Where’s My Midlife Crisis?

Someone I know showed off a restoration project he has recently undertaken. As he told me about his plans, he mentioned that someone called the enterprise his “mid-life crisis.”

I had to laugh because he’s a little older than I am. Since I don’t think I have officially had a mid-life crisis, either I’m off on life expectancy or I need to play catch-up on this concept.

This whole idea really only comes to mind because I turn 44 today. I have no problem admitting that in public because I don’t get too worried about my chronological age. After all, my maturity has steadily floated between 13 and 19 for decades.

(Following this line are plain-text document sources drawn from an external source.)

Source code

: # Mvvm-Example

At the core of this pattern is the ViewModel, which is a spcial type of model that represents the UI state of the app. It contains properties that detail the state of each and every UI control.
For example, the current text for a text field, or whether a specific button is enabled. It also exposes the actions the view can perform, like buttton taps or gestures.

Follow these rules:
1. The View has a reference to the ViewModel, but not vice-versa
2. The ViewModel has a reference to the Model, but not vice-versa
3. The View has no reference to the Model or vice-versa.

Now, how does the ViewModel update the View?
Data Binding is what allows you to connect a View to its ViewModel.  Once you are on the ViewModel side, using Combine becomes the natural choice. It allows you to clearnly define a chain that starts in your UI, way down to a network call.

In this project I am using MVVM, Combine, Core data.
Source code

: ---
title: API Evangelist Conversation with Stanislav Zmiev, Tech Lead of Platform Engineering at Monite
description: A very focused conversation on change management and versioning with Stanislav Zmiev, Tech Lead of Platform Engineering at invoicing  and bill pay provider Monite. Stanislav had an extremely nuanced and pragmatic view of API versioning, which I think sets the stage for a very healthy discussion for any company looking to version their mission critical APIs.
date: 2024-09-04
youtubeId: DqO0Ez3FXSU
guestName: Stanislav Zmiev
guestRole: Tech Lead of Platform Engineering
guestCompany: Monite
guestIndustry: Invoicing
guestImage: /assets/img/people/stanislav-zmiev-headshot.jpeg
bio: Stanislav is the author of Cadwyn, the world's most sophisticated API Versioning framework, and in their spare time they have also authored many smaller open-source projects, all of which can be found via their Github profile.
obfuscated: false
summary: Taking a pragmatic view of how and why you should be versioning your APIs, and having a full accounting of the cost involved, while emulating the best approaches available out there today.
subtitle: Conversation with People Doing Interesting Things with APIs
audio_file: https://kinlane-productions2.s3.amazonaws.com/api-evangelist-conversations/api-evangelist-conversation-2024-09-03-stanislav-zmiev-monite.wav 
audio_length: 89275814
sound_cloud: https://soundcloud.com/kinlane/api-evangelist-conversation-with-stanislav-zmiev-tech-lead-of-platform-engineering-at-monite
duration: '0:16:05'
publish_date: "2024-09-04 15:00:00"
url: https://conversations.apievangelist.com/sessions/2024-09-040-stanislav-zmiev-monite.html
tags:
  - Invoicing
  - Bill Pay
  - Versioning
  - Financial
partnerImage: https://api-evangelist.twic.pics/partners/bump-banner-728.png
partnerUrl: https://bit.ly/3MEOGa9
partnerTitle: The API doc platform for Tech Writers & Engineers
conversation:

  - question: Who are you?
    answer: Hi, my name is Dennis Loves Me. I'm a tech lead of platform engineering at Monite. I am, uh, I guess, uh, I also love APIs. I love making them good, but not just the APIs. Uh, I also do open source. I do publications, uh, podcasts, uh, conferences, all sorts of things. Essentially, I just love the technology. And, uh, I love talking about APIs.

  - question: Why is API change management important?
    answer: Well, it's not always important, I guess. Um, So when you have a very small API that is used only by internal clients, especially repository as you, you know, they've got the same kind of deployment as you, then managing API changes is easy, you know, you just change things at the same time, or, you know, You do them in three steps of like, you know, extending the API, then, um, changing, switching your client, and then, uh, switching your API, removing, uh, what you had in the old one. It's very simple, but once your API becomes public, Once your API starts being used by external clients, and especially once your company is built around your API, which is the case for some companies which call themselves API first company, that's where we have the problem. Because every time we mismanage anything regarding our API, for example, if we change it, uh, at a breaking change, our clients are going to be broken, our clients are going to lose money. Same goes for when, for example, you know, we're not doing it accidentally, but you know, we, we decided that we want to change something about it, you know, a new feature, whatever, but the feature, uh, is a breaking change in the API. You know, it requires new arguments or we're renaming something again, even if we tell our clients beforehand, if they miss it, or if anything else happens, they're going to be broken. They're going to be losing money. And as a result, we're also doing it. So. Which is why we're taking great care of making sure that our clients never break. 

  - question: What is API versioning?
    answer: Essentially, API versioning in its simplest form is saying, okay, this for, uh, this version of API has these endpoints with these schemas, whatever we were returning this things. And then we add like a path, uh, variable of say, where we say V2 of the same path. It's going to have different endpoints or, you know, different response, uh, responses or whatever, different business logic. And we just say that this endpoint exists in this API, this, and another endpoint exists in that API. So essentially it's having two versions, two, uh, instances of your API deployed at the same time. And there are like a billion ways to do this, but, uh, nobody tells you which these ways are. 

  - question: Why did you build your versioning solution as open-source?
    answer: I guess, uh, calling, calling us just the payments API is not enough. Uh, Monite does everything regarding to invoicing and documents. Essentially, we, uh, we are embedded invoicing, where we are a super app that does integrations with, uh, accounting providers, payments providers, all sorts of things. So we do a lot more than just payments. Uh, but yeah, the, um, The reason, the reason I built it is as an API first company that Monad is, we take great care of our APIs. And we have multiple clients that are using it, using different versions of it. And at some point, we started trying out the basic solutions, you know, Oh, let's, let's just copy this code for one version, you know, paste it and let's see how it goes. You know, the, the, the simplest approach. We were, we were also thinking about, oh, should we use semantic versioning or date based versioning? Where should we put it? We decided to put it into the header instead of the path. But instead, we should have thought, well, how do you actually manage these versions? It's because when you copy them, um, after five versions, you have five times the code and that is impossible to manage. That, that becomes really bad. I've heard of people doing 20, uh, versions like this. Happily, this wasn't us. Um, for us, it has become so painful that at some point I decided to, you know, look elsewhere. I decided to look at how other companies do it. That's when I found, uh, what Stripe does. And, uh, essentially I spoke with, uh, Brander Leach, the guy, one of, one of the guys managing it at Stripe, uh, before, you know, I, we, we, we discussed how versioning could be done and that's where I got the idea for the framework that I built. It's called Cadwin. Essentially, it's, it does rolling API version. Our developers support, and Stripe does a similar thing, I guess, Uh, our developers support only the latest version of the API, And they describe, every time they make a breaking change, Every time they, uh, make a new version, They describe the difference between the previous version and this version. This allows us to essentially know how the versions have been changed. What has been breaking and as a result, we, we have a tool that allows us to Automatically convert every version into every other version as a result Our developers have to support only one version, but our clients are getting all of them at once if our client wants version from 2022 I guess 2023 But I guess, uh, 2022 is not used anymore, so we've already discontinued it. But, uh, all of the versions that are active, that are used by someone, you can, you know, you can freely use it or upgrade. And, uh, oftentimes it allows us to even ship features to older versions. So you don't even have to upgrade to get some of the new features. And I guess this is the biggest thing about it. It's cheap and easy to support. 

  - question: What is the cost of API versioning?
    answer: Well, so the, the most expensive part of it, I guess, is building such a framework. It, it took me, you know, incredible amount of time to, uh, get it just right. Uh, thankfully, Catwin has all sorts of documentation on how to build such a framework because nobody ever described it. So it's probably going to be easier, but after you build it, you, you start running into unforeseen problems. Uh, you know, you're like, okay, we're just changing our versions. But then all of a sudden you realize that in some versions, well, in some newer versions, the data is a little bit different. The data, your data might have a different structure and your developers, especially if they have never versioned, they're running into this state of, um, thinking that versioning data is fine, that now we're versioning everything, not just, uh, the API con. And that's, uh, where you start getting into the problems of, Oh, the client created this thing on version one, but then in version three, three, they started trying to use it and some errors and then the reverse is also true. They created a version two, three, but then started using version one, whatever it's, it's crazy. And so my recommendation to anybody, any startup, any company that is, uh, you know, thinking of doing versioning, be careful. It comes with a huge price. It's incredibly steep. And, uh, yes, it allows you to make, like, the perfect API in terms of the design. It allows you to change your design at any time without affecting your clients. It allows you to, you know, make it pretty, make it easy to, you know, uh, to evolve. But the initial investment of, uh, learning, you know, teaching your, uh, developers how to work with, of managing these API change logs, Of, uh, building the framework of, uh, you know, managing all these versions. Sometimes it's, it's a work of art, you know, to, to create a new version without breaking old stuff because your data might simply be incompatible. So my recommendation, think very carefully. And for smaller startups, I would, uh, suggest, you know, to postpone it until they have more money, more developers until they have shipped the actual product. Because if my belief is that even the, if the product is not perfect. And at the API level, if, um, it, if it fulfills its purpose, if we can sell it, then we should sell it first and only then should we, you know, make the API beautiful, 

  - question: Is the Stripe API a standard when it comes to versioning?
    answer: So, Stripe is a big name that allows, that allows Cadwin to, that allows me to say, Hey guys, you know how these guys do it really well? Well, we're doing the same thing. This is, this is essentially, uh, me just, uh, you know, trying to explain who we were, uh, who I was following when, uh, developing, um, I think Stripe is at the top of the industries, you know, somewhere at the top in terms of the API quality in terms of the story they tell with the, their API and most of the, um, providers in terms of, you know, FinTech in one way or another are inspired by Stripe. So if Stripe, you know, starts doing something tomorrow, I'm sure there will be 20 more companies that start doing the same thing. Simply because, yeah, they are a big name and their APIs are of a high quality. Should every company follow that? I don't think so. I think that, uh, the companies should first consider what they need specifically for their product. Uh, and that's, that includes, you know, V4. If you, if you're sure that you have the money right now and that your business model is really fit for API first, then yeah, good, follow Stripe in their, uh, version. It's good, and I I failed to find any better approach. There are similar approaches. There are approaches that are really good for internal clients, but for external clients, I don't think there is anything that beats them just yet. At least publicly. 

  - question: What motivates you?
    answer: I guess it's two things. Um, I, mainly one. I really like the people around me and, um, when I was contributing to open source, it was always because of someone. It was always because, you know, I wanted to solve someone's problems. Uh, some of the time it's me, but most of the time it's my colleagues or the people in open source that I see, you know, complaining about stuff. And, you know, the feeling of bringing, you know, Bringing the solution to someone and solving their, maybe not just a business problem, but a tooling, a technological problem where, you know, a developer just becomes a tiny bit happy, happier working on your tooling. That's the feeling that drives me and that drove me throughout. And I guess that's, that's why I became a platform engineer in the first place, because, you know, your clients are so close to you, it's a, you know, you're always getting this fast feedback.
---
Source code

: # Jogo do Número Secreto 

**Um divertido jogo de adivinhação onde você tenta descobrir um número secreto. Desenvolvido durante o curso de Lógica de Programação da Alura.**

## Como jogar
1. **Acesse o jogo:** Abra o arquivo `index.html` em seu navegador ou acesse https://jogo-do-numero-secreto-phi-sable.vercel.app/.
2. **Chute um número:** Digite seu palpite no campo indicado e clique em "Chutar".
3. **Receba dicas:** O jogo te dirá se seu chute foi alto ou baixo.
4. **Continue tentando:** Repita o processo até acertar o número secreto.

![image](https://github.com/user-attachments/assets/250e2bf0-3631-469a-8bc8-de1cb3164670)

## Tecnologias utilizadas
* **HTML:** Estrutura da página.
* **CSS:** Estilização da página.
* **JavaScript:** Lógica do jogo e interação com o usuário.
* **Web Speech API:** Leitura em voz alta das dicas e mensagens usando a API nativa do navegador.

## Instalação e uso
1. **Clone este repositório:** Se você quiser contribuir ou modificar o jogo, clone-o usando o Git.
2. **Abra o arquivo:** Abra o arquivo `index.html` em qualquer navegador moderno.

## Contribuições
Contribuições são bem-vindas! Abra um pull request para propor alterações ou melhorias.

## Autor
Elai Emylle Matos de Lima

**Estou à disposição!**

I really can’t point my finger at something which could take the shape of a mid-life crisis right and, based on my family history, I probably passed the midpoint a few years ago.

A few years back, I did make a few solo trips to Las Vegas, but those don’t really count. Maybe if I had continued the tradition as I intended, I could say they represent my attempt to re-capture lost youth. I hate how money and responsibility have gotten in the way of that pursuit.

Even though I don’t think I have had a mid-life crisis and don’t see one on the horizon, that does not mean I wouldn’t love the distraction. Even though I love my wife, child, extended family and have many fulfilling personal and professional interests, I could get into something pretty cool.

Some people take up exercise as a way of fending off their advancing years. I occasionally get this itch to go down this path, but hold off on making a commitment because of the injuries to my knees and ankles from my wrestling days.

Plus, I don’t want to be that guy who constantly posts on Facebook about the 5K or half-marathon or run through the woods they just completed. Good for the people who love that stuff, but we have enough of those people.

My wife still puts up with me so anything in the romance arena is out. One time, I went online and researched plans which would allow me to build a home bar, but those measurements will just sit on a shelf mocking my inability to build or fix things.

Sure, I have TVs, computers and gadgets I like, but those don’t really meet the criteria. I bought a guitar years ago, but only play for myself in the basement. I think I’d need to join a band for that to count, and that’s not going to happen.

That really narrows down my mid-life crisis options to expensive toys or business projects. Over the years, I have changed into a more thrifty person so I wouldn’t stretch beyond our means just to get a little bit of an adrenaline rush.

Maybe I don’t need a mid-life crisis. Maybe the whole notion of a mid-life crisis is really overblown and sometimes we simply have more confidence to try new things as we get older. Maybe I’ve grown up just fine.

I’ll ponder that question as I stay up too late drinking beer, watching television and playing video games.